**YOUR TASK**
Transcribe the entries below exactly from their first line through the line containing "##### Update database", and let no picture into the copy.

(Pictures paired with source code)

----

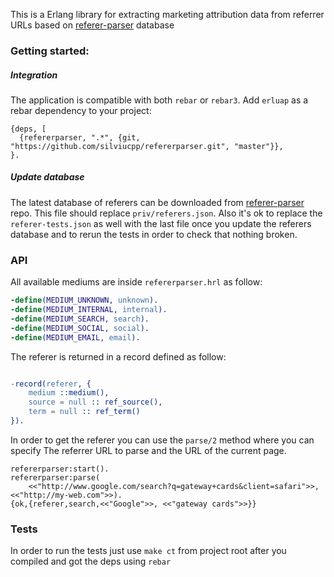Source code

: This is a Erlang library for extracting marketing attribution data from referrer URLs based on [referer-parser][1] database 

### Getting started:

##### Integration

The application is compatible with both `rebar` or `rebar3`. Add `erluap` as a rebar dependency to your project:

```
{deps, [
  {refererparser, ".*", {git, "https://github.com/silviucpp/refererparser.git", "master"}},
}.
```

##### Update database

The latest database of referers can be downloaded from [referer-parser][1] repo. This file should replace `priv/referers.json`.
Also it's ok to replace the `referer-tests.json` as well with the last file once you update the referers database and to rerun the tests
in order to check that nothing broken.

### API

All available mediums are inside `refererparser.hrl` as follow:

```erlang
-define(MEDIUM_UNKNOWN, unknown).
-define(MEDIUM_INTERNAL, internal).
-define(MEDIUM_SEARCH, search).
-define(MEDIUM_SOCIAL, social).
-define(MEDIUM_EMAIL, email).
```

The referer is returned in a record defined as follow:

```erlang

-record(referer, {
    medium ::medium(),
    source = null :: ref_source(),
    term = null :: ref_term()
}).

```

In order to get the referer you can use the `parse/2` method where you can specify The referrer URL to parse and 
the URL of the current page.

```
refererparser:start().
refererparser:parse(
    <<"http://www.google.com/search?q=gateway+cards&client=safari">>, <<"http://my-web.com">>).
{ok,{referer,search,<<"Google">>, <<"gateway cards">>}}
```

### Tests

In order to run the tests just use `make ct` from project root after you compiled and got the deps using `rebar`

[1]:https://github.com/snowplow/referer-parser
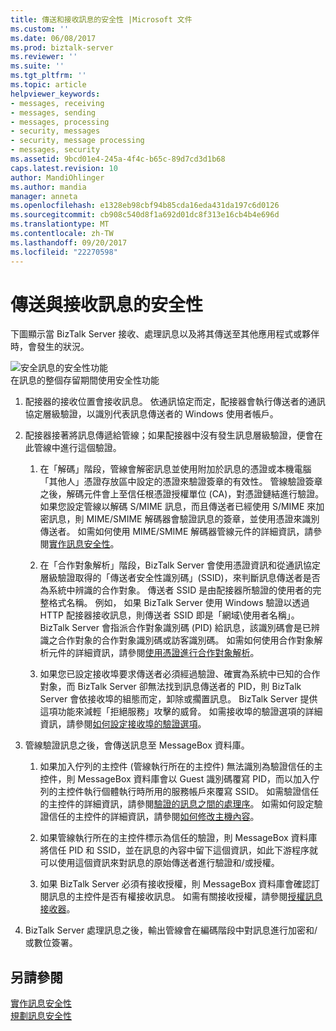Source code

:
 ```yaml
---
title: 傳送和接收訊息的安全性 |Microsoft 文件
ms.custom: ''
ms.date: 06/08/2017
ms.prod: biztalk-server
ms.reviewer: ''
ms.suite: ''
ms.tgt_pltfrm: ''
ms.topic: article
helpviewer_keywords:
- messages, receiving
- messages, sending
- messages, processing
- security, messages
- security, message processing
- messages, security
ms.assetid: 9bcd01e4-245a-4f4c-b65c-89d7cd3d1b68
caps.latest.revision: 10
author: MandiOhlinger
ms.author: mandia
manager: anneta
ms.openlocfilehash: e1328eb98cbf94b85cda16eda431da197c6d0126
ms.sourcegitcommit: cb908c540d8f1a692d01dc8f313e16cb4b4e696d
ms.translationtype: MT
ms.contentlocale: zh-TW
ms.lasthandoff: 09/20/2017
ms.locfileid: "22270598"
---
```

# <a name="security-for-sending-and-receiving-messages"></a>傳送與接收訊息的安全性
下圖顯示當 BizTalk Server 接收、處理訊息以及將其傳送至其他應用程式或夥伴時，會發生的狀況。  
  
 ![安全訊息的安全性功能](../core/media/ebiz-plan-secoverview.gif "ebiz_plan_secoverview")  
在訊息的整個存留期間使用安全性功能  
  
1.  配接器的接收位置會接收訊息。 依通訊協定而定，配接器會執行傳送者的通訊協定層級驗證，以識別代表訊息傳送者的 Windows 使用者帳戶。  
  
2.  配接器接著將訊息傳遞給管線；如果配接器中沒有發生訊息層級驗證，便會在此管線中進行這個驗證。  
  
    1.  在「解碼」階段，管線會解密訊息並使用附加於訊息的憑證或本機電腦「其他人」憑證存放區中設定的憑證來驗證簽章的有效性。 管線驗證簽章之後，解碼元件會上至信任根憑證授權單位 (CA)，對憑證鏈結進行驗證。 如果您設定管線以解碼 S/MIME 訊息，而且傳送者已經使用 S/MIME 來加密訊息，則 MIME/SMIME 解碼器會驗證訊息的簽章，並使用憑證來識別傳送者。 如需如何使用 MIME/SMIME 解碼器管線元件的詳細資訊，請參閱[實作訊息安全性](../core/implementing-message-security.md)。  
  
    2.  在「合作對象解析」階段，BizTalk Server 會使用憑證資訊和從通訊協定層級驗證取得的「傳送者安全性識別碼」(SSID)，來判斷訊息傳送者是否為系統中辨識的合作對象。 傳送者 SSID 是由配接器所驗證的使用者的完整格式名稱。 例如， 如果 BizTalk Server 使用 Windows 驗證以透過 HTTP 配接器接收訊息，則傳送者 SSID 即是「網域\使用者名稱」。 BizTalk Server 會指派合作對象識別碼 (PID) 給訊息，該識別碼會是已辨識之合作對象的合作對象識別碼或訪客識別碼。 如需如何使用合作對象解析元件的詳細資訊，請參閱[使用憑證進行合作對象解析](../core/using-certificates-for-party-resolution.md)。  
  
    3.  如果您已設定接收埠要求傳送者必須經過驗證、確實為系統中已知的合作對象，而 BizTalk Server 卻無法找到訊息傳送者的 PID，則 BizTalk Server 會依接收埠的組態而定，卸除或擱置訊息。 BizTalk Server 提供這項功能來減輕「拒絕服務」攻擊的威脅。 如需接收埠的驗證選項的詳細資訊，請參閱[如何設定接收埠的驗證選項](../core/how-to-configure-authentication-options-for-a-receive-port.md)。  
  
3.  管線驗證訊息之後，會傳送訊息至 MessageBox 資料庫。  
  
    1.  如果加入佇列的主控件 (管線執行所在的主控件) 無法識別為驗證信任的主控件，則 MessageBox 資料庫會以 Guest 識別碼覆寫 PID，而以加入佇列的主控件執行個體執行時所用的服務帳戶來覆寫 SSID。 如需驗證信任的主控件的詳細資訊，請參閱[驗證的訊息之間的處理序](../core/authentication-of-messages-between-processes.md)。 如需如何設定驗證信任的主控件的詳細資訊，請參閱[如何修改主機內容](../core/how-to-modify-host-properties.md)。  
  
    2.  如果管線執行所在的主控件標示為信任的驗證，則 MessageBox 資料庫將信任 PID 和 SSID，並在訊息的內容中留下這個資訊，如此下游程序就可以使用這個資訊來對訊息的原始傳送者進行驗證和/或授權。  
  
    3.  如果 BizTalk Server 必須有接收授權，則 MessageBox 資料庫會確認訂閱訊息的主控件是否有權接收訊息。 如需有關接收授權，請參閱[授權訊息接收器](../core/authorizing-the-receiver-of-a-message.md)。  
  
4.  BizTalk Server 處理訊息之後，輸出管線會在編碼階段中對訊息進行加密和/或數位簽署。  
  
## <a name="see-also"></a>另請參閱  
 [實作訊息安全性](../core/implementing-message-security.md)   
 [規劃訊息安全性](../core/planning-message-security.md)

----

**ANSWER TO THIS PROBLEM**
Source code

: This is a Erlang library for extracting marketing attribution data from referrer URLs based on [referer-parser][1] database 

### Getting started:

##### Integration

The application is compatible with both `rebar` or `rebar3`. Add `erluap` as a rebar dependency to your project:

```
{deps, [
  {refererparser, ".*", {git, "https://github.com/silviucpp/refererparser.git", "master"}},
}.
```

##### Update database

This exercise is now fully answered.